**WHAT IS NEEDED**
Make an exact copy of the records, with the pictures left out.

**DATASET RECORDS**
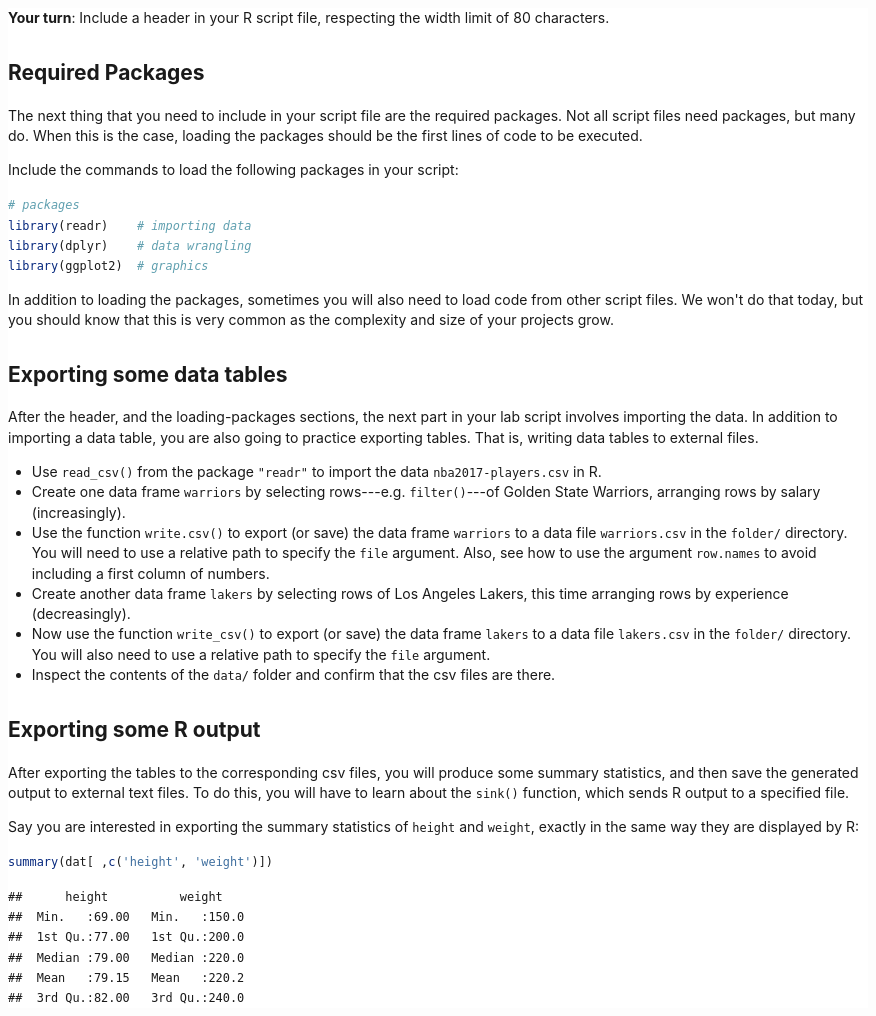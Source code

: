 **Your turn**: Include a header in your R script file, respecting the width limit of 80 characters.

Required Packages
-----------------

The next thing that you need to include in your script file are the required packages. Not all script files need packages, but many do. When this is the case, loading the packages should be the first lines of code to be executed.

Include the commands to load the following packages in your script:

``` r
# packages
library(readr)    # importing data
library(dplyr)    # data wrangling
library(ggplot2)  # graphics
```

In addition to loading the packages, sometimes you will also need to load code from other script files. We won't do that today, but you should know that this is very common as the complexity and size of your projects grow.

Exporting some data tables
--------------------------

After the header, and the loading-packages sections, the next part in your lab script involves importing the data. In addition to importing a data table, you are also going to practice exporting tables. That is, writing data tables to external files.

-   Use `read_csv()` from the package `"readr"` to import the data `nba2017-players.csv` in R.
-   Create one data frame `warriors` by selecting rows---e.g. `filter()`---of Golden State Warriors, arranging rows by salary (increasingly).
-   Use the function `write.csv()` to export (or save) the data frame `warriors` to a data file `warriors.csv` in the `folder/` directory. You will need to use a relative path to specify the `file` argument. Also, see how to use the argument `row.names` to avoid including a first column of numbers.
-   Create another data frame `lakers` by selecting rows of Los Angeles Lakers, this time arranging rows by experience (decreasingly).
-   Now use the function `write_csv()` to export (or save) the data frame `lakers` to a data file `lakers.csv` in the `folder/` directory. You will also need to use a relative path to specify the `file` argument.
-   Inspect the contents of the `data/` folder and confirm that the csv files are there.

Exporting some R output
-----------------------

After exporting the tables to the corresponding csv files, you will produce some summary statistics, and then save the generated output to external text files. To do this, you will have to learn about the `sink()` function, which sends R output to a specified file.

Say you are interested in exporting the summary statistics of `height` and `weight`, exactly in the same way they are displayed by R:

``` r
summary(dat[ ,c('height', 'weight')])
```

    ##      height          weight     
    ##  Min.   :69.00   Min.   :150.0  
    ##  1st Qu.:77.00   1st Qu.:200.0  
    ##  Median :79.00   Median :220.0  
    ##  Mean   :79.15   Mean   :220.2  
    ##  3rd Qu.:82.00   3rd Qu.:240.0  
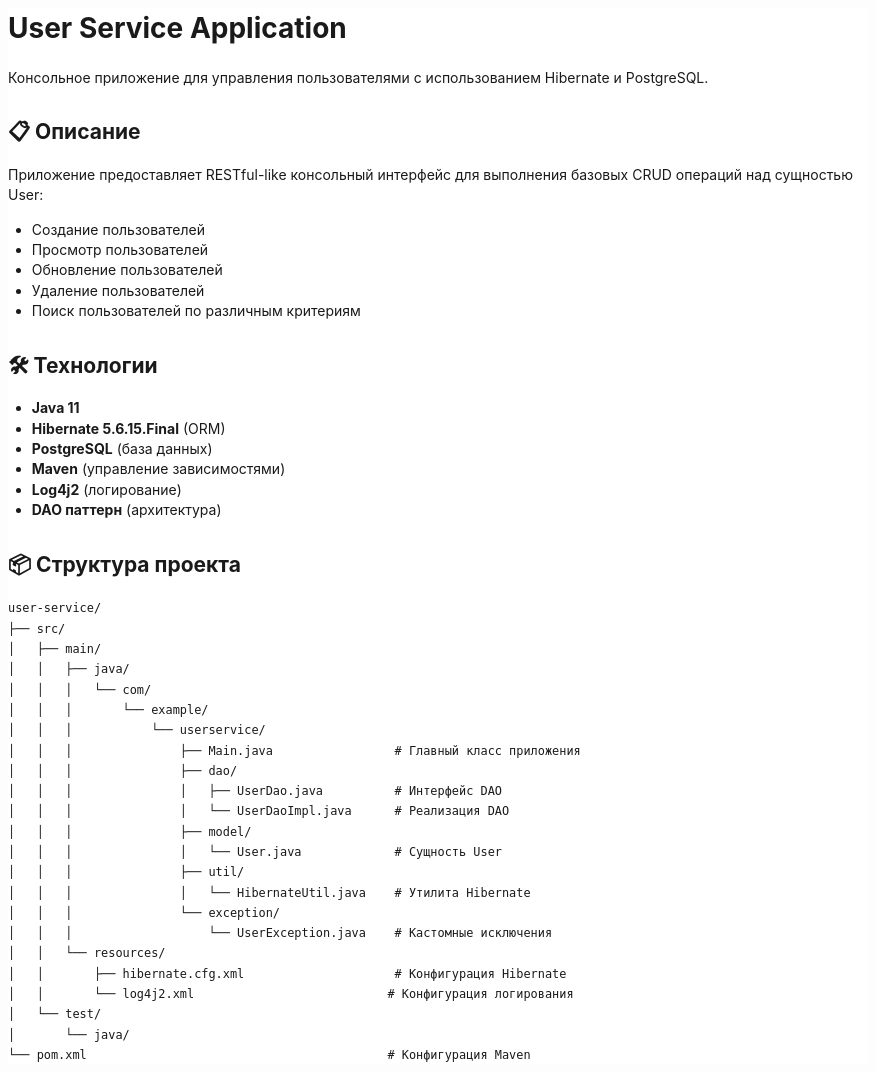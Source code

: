 # User Service Application

Консольное приложение для управления пользователями с использованием Hibernate и PostgreSQL.

## 📋 Описание

Приложение предоставляет RESTful-like консольный интерфейс для выполнения базовых CRUD операций над сущностью User:
- Создание пользователей
- Просмотр пользователей
- Обновление пользователей
- Удаление пользователей
- Поиск пользователей по различным критериям

## 🛠 Технологии

- **Java 11**
- **Hibernate 5.6.15.Final** (ORM)
- **PostgreSQL** (база данных)
- **Maven** (управление зависимостями)
- **Log4j2** (логирование)
- **DAO паттерн** (архитектура)

## 📦 Структура проекта

```
user-service/
├── src/
│   ├── main/
│   │   ├── java/
│   │   │   └── com/
│   │   │       └── example/
│   │   │           └── userservice/
│   │   │               ├── Main.java                 # Главный класс приложения
│   │   │               ├── dao/
│   │   │               │   ├── UserDao.java          # Интерфейс DAO
│   │   │               │   └── UserDaoImpl.java      # Реализация DAO
│   │   │               ├── model/
│   │   │               │   └── User.java             # Сущность User
│   │   │               ├── util/
│   │   │               │   └── HibernateUtil.java    # Утилита Hibernate
│   │   │               └── exception/
│   │   │                   └── UserException.java    # Кастомные исключения
│   │   └── resources/
│   │       ├── hibernate.cfg.xml                     # Конфигурация Hibernate
│   │       └── log4j2.xml                           # Конфигурация логирования
│   └── test/
│       └── java/
└── pom.xml                                          # Конфигурация Maven
```
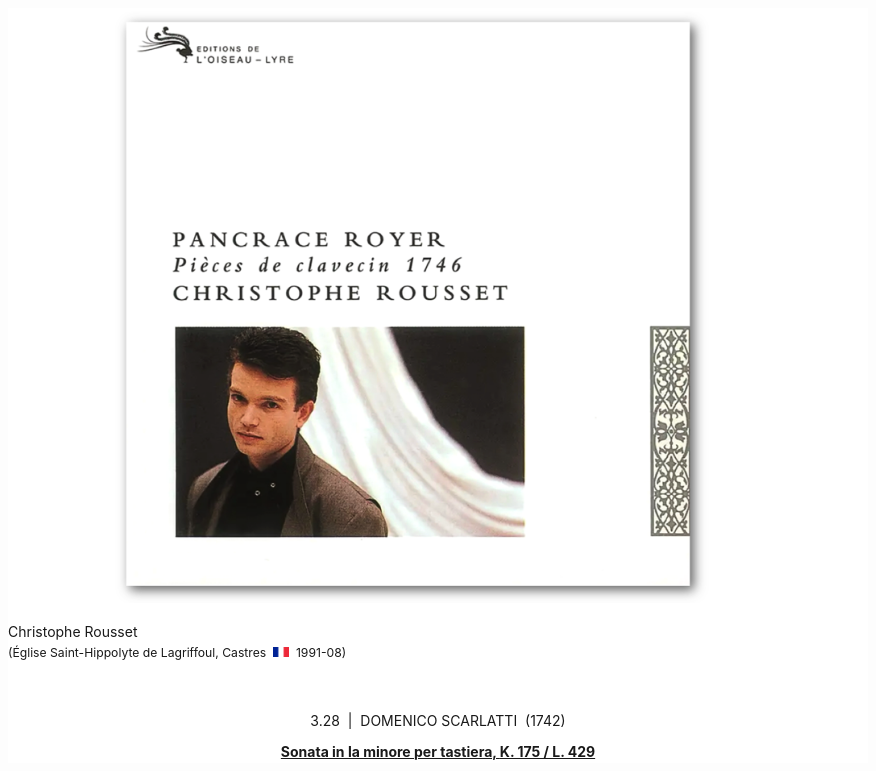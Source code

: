 <img src="/assets/img/albums/rousset-royer.png" width="800"> <br>

Christophe Rousset <br>
<span style="font-size:0.87em">(Église Saint-Hippolyte de Lagriffoul, <nobr>Castres &nbsp;<img src="/assets/img/flags/fr.png" height="10.5" width="16"/>&nbsp; 1991-08)</nobr> </span> </p> 

<br>


<p style="text-align:center">
	3.28 &nbsp;|&nbsp; DOMENICO SCARLATTI &nbsp;(1742)
</p>
<p style="margin-bottom:-0.6em"> </p>
<h4 style="text-align:center"> 
<a href="https://www.youtube.com/watch?v=qdPnxPeJU0I&list=OLAK5uy_lWlmkWFNg_uR5mszRj6yuZjxEQM-OUTHE&index=7">
	Sonata in la minore per tastiera, 
	<nobr>K. 175 / L. 429</nobr>
</a>
</h4>
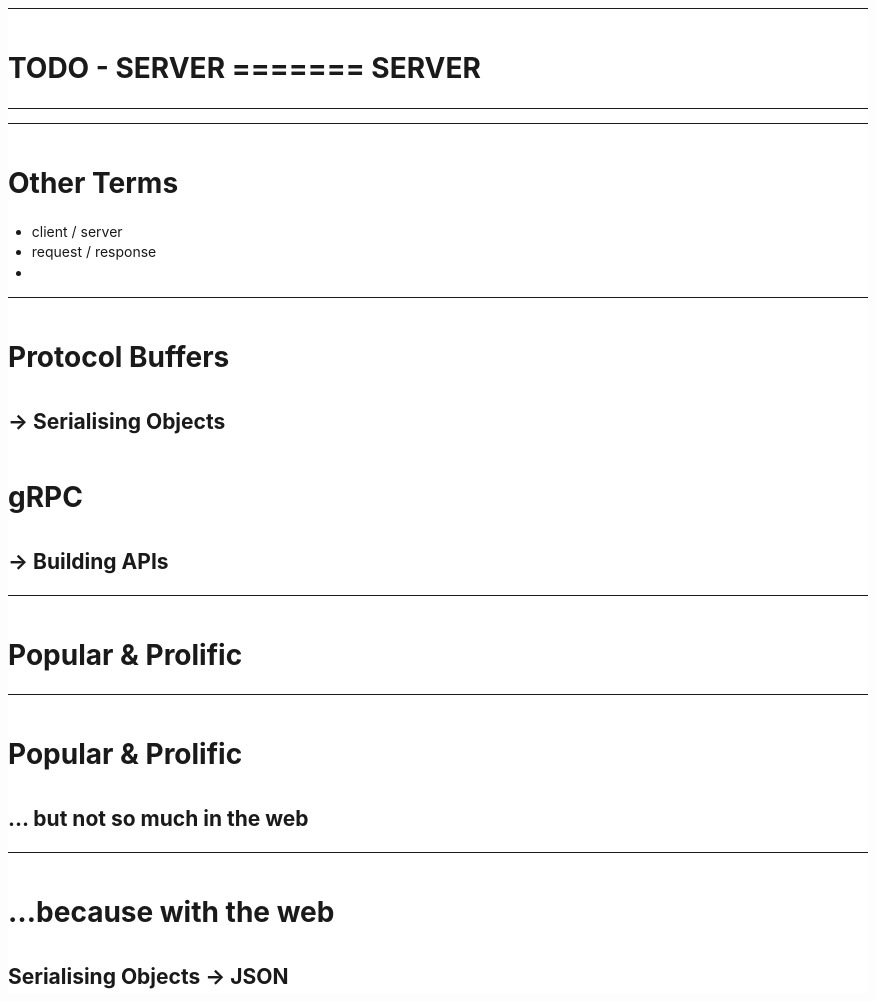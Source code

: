 

---

# TODO - SERVER ======= SERVER

---



---


# Other Terms

- client / server
- request / response
- 

---

# Protocol Buffers

## → Serialising Objects

# gRPC

## → Building APIs

---

# Popular & Prolific

---

# Popular & Prolific

## … but not so much in the web

---

# …because with the web

## Serialising Objects → JSON
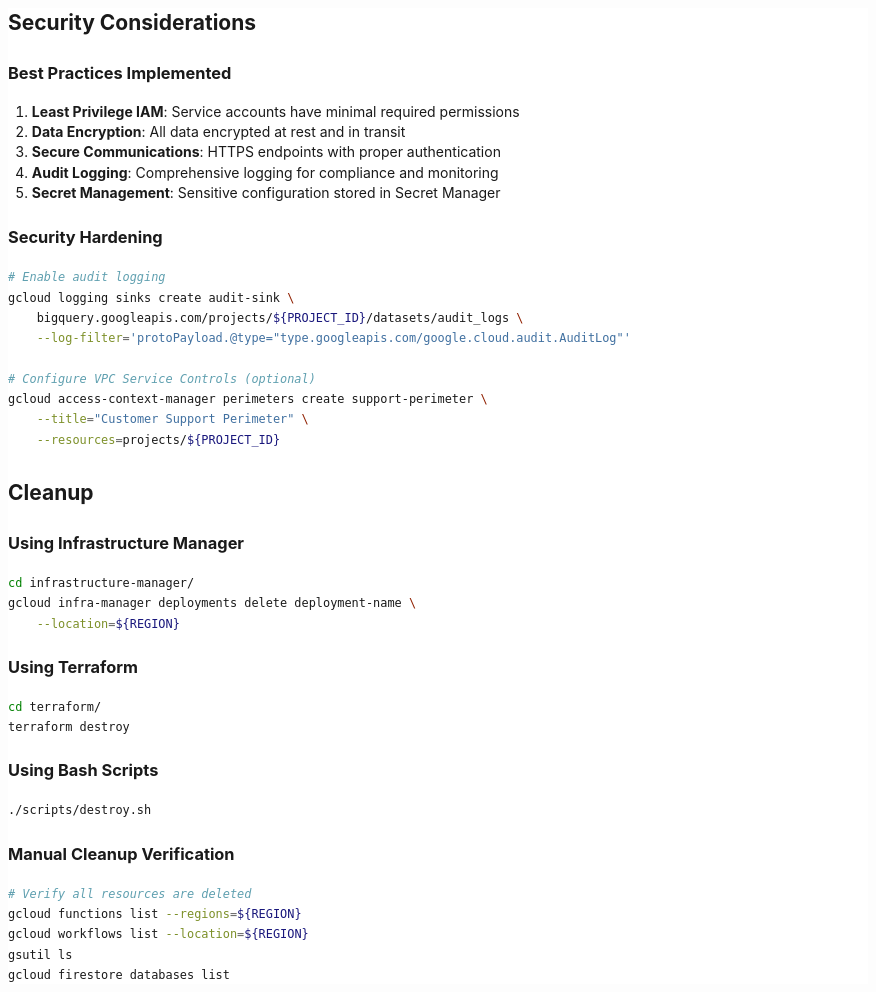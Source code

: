 ## Security Considerations

### Best Practices Implemented

1. **Least Privilege IAM**: Service accounts have minimal required permissions
2. **Data Encryption**: All data encrypted at rest and in transit
3. **Secure Communications**: HTTPS endpoints with proper authentication
4. **Audit Logging**: Comprehensive logging for compliance and monitoring
5. **Secret Management**: Sensitive configuration stored in Secret Manager

### Security Hardening

```bash
# Enable audit logging
gcloud logging sinks create audit-sink \
    bigquery.googleapis.com/projects/${PROJECT_ID}/datasets/audit_logs \
    --log-filter='protoPayload.@type="type.googleapis.com/google.cloud.audit.AuditLog"'

# Configure VPC Service Controls (optional)
gcloud access-context-manager perimeters create support-perimeter \
    --title="Customer Support Perimeter" \
    --resources=projects/${PROJECT_ID}
```

## Cleanup

### Using Infrastructure Manager

```bash
cd infrastructure-manager/
gcloud infra-manager deployments delete deployment-name \
    --location=${REGION}
```

### Using Terraform

```bash
cd terraform/
terraform destroy
```

### Using Bash Scripts

```bash
./scripts/destroy.sh
```

### Manual Cleanup Verification

```bash
# Verify all resources are deleted
gcloud functions list --regions=${REGION}
gcloud workflows list --location=${REGION}
gsutil ls
gcloud firestore databases list
```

**FINISHED EXERCISE**
Source code

: **Your turn**: Include a header in your R script file, respecting the width limit of 80 characters.

Required Packages
-----------------

The next thing that you need to include in your script file are the required packages. Not all script files need packages, but many do. When this is the case, loading the packages should be the first lines of code to be executed.

Include the commands to load the following packages in your script:

``` r
# packages
library(readr)    # importing data
library(dplyr)    # data wrangling
library(ggplot2)  # graphics
```

In addition to loading the packages, sometimes you will also need to load code from other script files. We won't do that today, but you should know that this is very common as the complexity and size of your projects grow.

Exporting some data tables
--------------------------

After the header, and the loading-packages sections, the next part in your lab script involves importing the data. In addition to importing a data table, you are also going to practice exporting tables. That is, writing data tables to external files.

-   Use `read_csv()` from the package `"readr"` to import the data `nba2017-players.csv` in R.
-   Create one data frame `warriors` by selecting rows---e.g. `filter()`---of Golden State Warriors, arranging rows by salary (increasingly).
-   Use the function `write.csv()` to export (or save) the data frame `warriors` to a data file `warriors.csv` in the `folder/` directory. You will need to use a relative path to specify the `file` argument. Also, see how to use the argument `row.names` to avoid including a first column of numbers.
-   Create another data frame `lakers` by selecting rows of Los Angeles Lakers, this time arranging rows by experience (decreasingly).
-   Now use the function `write_csv()` to export (or save) the data frame `lakers` to a data file `lakers.csv` in the `folder/` directory. You will also need to use a relative path to specify the `file` argument.
-   Inspect the contents of the `data/` folder and confirm that the csv files are there.

Exporting some R output
-----------------------

After exporting the tables to the corresponding csv files, you will produce some summary statistics, and then save the generated output to external text files. To do this, you will have to learn about the `sink()` function, which sends R output to a specified file.

Say you are interested in exporting the summary statistics of `height` and `weight`, exactly in the same way they are displayed by R:

``` r
summary(dat[ ,c('height', 'weight')])
```

    ##      height          weight     
    ##  Min.   :69.00   Min.   :150.0  
    ##  1st Qu.:77.00   1st Qu.:200.0  
    ##  Median :79.00   Median :220.0  
    ##  Mean   :79.15   Mean   :220.2  
    ##  3rd Qu.:82.00   3rd Qu.:240.0  
Source code

: # User Service Application

Консольное приложение для управления пользователями с использованием Hibernate и PostgreSQL.

## 📋 Описание

Приложение предоставляет RESTful-like консольный интерфейс для выполнения базовых CRUD операций над сущностью User:
- Создание пользователей
- Просмотр пользователей
- Обновление пользователей
- Удаление пользователей
- Поиск пользователей по различным критериям

## 🛠 Технологии

- **Java 11**
- **Hibernate 5.6.15.Final** (ORM)
- **PostgreSQL** (база данных)
- **Maven** (управление зависимостями)
- **Log4j2** (логирование)
- **DAO паттерн** (архитектура)

## 📦 Структура проекта

```
user-service/
├── src/
│   ├── main/
│   │   ├── java/
│   │   │   └── com/
│   │   │       └── example/
│   │   │           └── userservice/
│   │   │               ├── Main.java                 # Главный класс приложения
│   │   │               ├── dao/
│   │   │               │   ├── UserDao.java          # Интерфейс DAO
│   │   │               │   └── UserDaoImpl.java      # Реализация DAO
│   │   │               ├── model/
│   │   │               │   └── User.java             # Сущность User
│   │   │               ├── util/
│   │   │               │   └── HibernateUtil.java    # Утилита Hibernate
│   │   │               └── exception/
│   │   │                   └── UserException.java    # Кастомные исключения
│   │   └── resources/
│   │       ├── hibernate.cfg.xml                     # Конфигурация Hibernate
│   │       └── log4j2.xml                           # Конфигурация логирования
│   └── test/
│       └── java/
└── pom.xml                                          # Конфигурация Maven
```
Source code

: <img src="/assets/img/albums/rousset-royer.png" width="800"> <br>

Christophe Rousset <br>
<span style="font-size:0.87em">(Église Saint-Hippolyte de Lagriffoul, <nobr>Castres &nbsp;<img src="/assets/img/flags/fr.png" height="10.5" width="16"/>&nbsp; 1991-08)</nobr> </span> </p> 

<br>


<p style="text-align:center">
	3.28 &nbsp;|&nbsp; DOMENICO SCARLATTI &nbsp;(1742)
</p>
<p style="margin-bottom:-0.6em"> </p>
<h4 style="text-align:center"> 
<a href="https://www.youtube.com/watch?v=qdPnxPeJU0I&list=OLAK5uy_lWlmkWFNg_uR5mszRj6yuZjxEQM-OUTHE&index=7">
	Sonata in la minore per tastiera, 
	<nobr>K. 175 / L. 429</nobr>
</a>
</h4>
Source code

: 

---

# TODO - SERVER ======= SERVER

---



---


# Other Terms

- client / server
- request / response
- 

---

# Protocol Buffers

## → Serialising Objects

# gRPC

## → Building APIs

---

# Popular & Prolific

---

# Popular & Prolific

## … but not so much in the web

---

# …because with the web

## Serialising Objects → JSON
Source code

: ## Security Considerations

### Best Practices Implemented

1. **Least Privilege IAM**: Service accounts have minimal required permissions
2. **Data Encryption**: All data encrypted at rest and in transit
3. **Secure Communications**: HTTPS endpoints with proper authentication
4. **Audit Logging**: Comprehensive logging for compliance and monitoring
5. **Secret Management**: Sensitive configuration stored in Secret Manager

### Security Hardening

```bash
# Enable audit logging
gcloud logging sinks create audit-sink \
    bigquery.googleapis.com/projects/${PROJECT_ID}/datasets/audit_logs \
    --log-filter='protoPayload.@type="type.googleapis.com/google.cloud.audit.AuditLog"'

# Configure VPC Service Controls (optional)
gcloud access-context-manager perimeters create support-perimeter \
    --title="Customer Support Perimeter" \
    --resources=projects/${PROJECT_ID}
```

## Cleanup

### Using Infrastructure Manager

```bash
cd infrastructure-manager/
gcloud infra-manager deployments delete deployment-name \
    --location=${REGION}
```

### Using Terraform

```bash
cd terraform/
terraform destroy
```

### Using Bash Scripts

```bash
./scripts/destroy.sh
```

### Manual Cleanup Verification

```bash
# Verify all resources are deleted
gcloud functions list --regions=${REGION}
gcloud workflows list --location=${REGION}
gsutil ls
gcloud firestore databases list
```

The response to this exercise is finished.